Citi sees mostly bearish pessimism the next couple years with oil futures showing prices near $50 a barrel by December 2016 and below $55 a barrel even for December 2017. Eventually, there should be a price breakout back to the $60 to $80 a barrel range, but that is not expected in the near future.
In the U.S., oil production is continuing with Cushing, Oklahoma storage near capacity and more crude simply being moved to the Gulf Coast as a storage alternative. Also, the glut is expected to build up in September as refineries undergo seasonal maintenance after record levels of gasoline production this summer.
Common sense dictates shutting down more North American production, Citi noted, yet shutting down current production is both costly and can be permanent. So causing such shutdowns likely will require lower prices over a more extended time frame.
In another report, Citi concluded that a fast V-shaped oil recovery or even a slower U-shaped bounce back will not occur. After an extended and ongoing drop in oil prices, a series of Ws is expected with U.S. production ticking up every time prices increase and, thus, driving prices back down.
The question that is now in my mind is this:
Is this another play by Obama and his pals to lower the stock values of the various oil companies so that Soros and his pals can also gain control over another aspect of the ‘energy’ industry?
It’s frustrating to constantly hear stories about low oil prices yet still have to pay over $4.00 a gallon at the pump!
If SoCal means Southern Kaliforni then you know who is at fault for your gas prices. And it is not the greedy oil companies or refineries. Not saying you said or believe that.
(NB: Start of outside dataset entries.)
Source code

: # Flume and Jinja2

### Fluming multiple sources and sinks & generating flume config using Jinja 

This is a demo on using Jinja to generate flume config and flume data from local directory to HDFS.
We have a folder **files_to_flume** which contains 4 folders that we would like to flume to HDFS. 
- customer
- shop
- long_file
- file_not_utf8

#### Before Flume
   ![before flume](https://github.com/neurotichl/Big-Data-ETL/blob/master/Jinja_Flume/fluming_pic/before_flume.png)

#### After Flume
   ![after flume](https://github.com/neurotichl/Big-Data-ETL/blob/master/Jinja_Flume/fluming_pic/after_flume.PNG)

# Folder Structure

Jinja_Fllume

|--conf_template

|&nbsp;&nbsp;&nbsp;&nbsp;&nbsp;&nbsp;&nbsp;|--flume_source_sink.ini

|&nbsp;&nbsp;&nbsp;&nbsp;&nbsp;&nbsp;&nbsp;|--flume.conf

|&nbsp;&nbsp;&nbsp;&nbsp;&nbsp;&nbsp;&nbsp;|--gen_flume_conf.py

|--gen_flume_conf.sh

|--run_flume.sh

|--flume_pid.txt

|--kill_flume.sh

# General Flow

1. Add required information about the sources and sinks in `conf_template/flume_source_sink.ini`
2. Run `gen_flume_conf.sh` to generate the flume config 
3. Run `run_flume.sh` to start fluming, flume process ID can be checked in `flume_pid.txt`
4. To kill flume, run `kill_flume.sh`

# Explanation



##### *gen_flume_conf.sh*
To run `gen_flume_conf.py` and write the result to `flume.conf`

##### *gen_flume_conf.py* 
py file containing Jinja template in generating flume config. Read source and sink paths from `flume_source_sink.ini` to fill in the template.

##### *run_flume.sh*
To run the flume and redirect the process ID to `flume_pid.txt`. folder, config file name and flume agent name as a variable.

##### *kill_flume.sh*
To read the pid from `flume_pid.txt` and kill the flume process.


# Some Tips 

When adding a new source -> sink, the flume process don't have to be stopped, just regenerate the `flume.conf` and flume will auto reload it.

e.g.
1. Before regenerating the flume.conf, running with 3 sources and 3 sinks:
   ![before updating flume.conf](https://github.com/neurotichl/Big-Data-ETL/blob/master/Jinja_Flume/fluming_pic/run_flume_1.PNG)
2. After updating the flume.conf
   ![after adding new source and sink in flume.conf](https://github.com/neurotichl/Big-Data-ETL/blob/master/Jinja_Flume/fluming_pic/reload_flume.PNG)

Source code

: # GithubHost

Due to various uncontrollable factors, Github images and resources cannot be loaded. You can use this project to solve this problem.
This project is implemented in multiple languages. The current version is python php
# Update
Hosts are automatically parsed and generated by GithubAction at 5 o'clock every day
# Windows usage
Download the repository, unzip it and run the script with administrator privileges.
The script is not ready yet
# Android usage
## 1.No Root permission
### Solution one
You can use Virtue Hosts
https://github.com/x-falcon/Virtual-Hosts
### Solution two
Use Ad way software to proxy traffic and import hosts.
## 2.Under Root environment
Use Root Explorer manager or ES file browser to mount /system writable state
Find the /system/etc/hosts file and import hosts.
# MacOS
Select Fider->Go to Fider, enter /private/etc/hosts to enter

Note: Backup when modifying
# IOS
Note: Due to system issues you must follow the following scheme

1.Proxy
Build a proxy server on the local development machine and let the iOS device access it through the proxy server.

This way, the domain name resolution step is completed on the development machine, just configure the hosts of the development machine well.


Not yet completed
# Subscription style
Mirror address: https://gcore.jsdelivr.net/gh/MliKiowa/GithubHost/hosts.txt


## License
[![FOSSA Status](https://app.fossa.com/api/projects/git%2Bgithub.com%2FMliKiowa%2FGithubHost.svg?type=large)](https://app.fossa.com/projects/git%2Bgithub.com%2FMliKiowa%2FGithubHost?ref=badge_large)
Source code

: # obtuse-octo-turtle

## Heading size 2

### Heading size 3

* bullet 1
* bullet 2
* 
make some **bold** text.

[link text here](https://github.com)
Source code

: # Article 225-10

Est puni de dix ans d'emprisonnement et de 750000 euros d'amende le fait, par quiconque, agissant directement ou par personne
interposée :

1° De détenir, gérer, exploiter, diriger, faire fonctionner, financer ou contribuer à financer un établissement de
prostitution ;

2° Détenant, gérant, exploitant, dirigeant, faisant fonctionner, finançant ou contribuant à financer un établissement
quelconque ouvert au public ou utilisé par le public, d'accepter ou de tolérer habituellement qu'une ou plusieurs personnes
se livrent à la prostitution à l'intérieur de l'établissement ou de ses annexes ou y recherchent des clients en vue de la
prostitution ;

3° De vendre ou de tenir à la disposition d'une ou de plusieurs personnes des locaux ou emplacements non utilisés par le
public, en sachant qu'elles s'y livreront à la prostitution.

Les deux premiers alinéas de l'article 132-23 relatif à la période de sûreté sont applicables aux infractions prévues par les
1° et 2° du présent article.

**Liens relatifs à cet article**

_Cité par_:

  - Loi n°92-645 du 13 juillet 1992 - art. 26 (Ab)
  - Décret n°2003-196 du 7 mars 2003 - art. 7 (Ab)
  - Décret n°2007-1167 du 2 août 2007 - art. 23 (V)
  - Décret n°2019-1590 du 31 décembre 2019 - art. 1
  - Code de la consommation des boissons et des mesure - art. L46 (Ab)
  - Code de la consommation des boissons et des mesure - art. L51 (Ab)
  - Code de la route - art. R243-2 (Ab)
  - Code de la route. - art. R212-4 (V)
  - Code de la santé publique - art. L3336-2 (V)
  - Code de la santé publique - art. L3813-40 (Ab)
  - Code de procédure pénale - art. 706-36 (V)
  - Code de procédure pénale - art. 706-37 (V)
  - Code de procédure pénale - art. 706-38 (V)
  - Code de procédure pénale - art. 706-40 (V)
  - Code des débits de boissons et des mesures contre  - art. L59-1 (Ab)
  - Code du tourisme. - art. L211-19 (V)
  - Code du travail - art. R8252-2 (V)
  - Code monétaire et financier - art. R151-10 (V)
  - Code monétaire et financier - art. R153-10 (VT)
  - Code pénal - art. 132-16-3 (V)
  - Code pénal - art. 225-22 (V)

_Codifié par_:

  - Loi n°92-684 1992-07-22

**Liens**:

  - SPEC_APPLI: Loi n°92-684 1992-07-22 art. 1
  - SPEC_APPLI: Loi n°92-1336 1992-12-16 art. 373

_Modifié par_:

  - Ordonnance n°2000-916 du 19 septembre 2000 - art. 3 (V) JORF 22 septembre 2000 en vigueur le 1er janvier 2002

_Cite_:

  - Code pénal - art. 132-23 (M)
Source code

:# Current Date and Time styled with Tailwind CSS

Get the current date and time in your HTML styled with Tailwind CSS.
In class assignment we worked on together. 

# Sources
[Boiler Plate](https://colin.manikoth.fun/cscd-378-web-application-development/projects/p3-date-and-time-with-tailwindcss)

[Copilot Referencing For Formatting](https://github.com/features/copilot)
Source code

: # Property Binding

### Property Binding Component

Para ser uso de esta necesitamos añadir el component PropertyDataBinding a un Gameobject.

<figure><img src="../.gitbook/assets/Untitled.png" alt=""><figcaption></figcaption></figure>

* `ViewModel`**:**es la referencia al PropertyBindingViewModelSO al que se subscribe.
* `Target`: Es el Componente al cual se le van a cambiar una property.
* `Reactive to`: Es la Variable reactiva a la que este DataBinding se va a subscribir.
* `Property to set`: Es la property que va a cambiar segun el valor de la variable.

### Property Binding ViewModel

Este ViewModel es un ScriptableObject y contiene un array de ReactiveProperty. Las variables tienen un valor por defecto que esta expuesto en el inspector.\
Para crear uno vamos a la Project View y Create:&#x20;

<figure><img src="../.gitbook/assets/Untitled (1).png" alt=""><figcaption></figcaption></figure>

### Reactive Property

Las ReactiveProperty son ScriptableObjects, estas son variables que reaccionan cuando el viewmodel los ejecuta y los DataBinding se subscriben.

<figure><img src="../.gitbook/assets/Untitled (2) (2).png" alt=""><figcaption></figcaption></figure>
Just hoping to head off THE let’s blame “Big Oil” for gouging us for the its “our” gas crowd here on FR.
I neither intended nor implied any suggestion of wrongdoing or conspiracy by anyone. It is simply frustrating to know that while crude prices have gone down, there has been no real corresponding price drop at the retail level in Southern California. Prices did drop for a very brief time, then went back up even as they were lowering elsewhere. I understand there have been refinery issues and other factors, but it still sucks!
Dude! Your state has its own gas formulations, green fuel requirements, air permits to dispense fuel permits, severe zoning restrictions on gas stations, not to mention the sky high taxes.
Oil prices and refineries are the smallest of your issues. Oil could go to free and your gas prices won’t go below $3! Don’t even put CA prices anywhere near an honest article on oil and gas.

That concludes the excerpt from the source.